Requirement - In the records below, find each line with the word "Spring" and copy it.

*** Opening Input ***

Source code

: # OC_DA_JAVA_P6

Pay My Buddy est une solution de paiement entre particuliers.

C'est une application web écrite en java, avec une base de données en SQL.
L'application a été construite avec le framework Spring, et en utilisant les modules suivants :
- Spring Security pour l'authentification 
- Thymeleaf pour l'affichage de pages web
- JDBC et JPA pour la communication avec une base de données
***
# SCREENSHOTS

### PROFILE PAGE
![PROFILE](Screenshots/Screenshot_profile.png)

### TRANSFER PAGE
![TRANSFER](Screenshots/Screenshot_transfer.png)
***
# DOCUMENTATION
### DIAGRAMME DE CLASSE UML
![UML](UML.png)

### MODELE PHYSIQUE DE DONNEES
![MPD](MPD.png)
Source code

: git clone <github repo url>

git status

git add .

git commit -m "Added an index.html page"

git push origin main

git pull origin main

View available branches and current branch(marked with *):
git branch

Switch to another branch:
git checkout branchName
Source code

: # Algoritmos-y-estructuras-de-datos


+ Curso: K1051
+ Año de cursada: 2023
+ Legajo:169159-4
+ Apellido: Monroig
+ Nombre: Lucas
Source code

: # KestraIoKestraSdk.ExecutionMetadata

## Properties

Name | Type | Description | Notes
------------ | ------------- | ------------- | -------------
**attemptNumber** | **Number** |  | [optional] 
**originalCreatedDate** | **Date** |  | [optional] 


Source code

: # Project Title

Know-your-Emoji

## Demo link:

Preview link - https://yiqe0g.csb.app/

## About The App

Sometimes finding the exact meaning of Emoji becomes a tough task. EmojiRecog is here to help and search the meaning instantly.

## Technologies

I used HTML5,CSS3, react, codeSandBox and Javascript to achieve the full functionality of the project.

*** Closing Input ***

Solution for this exercise -
L'application a été construite avec le framework Spring, et en utilisant les modules suivants :
- Spring Security pour l'authentification 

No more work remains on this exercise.